WORK TO COMPLETE:
Every line of the records below should be restated exactly.

MATERIAL PROVIDED:
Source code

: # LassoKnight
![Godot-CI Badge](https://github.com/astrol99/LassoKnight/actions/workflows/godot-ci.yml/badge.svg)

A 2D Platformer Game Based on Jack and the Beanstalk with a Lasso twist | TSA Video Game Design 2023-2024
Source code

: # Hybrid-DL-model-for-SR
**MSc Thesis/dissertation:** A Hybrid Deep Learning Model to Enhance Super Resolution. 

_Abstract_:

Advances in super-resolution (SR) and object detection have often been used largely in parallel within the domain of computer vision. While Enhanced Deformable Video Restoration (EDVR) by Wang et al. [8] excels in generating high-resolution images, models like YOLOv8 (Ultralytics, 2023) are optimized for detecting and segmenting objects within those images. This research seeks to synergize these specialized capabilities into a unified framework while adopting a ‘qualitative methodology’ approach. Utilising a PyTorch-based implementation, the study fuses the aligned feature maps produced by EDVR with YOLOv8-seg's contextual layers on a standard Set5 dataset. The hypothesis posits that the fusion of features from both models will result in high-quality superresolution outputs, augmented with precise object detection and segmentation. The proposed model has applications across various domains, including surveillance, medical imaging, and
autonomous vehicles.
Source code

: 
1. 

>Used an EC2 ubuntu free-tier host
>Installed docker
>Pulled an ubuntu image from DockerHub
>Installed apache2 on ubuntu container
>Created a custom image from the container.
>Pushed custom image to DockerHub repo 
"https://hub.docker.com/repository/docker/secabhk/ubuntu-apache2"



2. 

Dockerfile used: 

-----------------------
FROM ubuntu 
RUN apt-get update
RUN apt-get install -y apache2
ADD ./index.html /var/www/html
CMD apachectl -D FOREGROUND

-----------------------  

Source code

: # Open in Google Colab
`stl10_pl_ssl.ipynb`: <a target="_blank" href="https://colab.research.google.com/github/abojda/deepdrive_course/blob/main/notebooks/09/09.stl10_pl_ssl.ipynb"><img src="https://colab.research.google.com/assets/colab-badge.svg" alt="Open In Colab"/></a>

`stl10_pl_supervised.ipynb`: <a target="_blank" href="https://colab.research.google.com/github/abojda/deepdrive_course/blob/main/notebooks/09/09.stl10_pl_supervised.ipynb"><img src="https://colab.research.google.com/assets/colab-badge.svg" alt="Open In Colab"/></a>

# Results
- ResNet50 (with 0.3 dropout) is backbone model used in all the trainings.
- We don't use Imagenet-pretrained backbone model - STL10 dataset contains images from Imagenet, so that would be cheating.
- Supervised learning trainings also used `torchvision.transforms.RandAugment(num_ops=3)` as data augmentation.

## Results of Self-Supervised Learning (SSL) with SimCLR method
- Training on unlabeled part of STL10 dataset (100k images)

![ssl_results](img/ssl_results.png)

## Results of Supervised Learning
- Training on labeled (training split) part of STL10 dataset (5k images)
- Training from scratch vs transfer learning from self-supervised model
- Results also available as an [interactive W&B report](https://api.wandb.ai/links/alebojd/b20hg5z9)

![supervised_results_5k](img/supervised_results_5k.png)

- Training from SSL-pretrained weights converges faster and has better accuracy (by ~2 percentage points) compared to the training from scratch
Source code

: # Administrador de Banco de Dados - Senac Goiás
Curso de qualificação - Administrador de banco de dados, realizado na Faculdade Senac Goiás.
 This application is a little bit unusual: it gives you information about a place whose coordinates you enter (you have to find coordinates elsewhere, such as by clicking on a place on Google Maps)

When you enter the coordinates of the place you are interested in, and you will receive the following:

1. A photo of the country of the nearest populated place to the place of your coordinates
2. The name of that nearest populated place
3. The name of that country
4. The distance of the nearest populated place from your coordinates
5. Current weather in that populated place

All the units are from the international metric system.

SOLUTION TO THIS PROBLEM:
Source code

: # LassoKnight
![Godot-CI Badge](https://github.com/astrol99/LassoKnight/actions/workflows/godot-ci.yml/badge.svg)

A 2D Platformer Game Based on Jack and the Beanstalk with a Lasso twist | TSA Video Game Design 2023-2024
Source code

: # Hybrid-DL-model-for-SR
**MSc Thesis/dissertation:** A Hybrid Deep Learning Model to Enhance Super Resolution. 

_Abstract_:

Advances in super-resolution (SR) and object detection have often been used largely in parallel within the domain of computer vision. While Enhanced Deformable Video Restoration (EDVR) by Wang et al. [8] excels in generating high-resolution images, models like YOLOv8 (Ultralytics, 2023) are optimized for detecting and segmenting objects within those images. This research seeks to synergize these specialized capabilities into a unified framework while adopting a ‘qualitative methodology’ approach. Utilising a PyTorch-based implementation, the study fuses the aligned feature maps produced by EDVR with YOLOv8-seg's contextual layers on a standard Set5 dataset. The hypothesis posits that the fusion of features from both models will result in high-quality superresolution outputs, augmented with precise object detection and segmentation. The proposed model has applications across various domains, including surveillance, medical imaging, and
autonomous vehicles.
Source code

: 
1. 

>Used an EC2 ubuntu free-tier host
>Installed docker
>Pulled an ubuntu image from DockerHub
>Installed apache2 on ubuntu container
>Created a custom image from the container.
>Pushed custom image to DockerHub repo 
"https://hub.docker.com/repository/docker/secabhk/ubuntu-apache2"



2. 

Dockerfile used: 

-----------------------
FROM ubuntu 
RUN apt-get update
RUN apt-get install -y apache2
ADD ./index.html /var/www/html
CMD apachectl -D FOREGROUND

-----------------------  

Source code

: # Open in Google Colab
`stl10_pl_ssl.ipynb`: <a target="_blank" href="https://colab.research.google.com/github/abojda/deepdrive_course/blob/main/notebooks/09/09.stl10_pl_ssl.ipynb"><img src="https://colab.research.google.com/assets/colab-badge.svg" alt="Open In Colab"/></a>

`stl10_pl_supervised.ipynb`: <a target="_blank" href="https://colab.research.google.com/github/abojda/deepdrive_course/blob/main/notebooks/09/09.stl10_pl_supervised.ipynb"><img src="https://colab.research.google.com/assets/colab-badge.svg" alt="Open In Colab"/></a>

# Results
- ResNet50 (with 0.3 dropout) is backbone model used in all the trainings.
- We don't use Imagenet-pretrained backbone model - STL10 dataset contains images from Imagenet, so that would be cheating.
- Supervised learning trainings also used `torchvision.transforms.RandAugment(num_ops=3)` as data augmentation.

## Results of Self-Supervised Learning (SSL) with SimCLR method
- Training on unlabeled part of STL10 dataset (100k images)

![ssl_results](img/ssl_results.png)

## Results of Supervised Learning
- Training on labeled (training split) part of STL10 dataset (5k images)
- Training from scratch vs transfer learning from self-supervised model
- Results also available as an [interactive W&B report](https://api.wandb.ai/links/alebojd/b20hg5z9)

![supervised_results_5k](img/supervised_results_5k.png)

- Training from SSL-pretrained weights converges faster and has better accuracy (by ~2 percentage points) compared to the training from scratch
Source code

: # Administrador de Banco de Dados - Senac Goiás
Curso de qualificação - Administrador de banco de dados, realizado na Faculdade Senac Goiás.
 This application is a little bit unusual: it gives you information about a place whose coordinates you enter (you have to find coordinates elsewhere, such as by clicking on a place on Google Maps)

When you enter the coordinates of the place you are interested in, and you will receive the following:

1. A photo of the country of the nearest populated place to the place of your coordinates
2. The name of that nearest populated place
3. The name of that country
4. The distance of the nearest populated place from your coordinates
5. Current weather in that populated place

All the units are from the international metric system.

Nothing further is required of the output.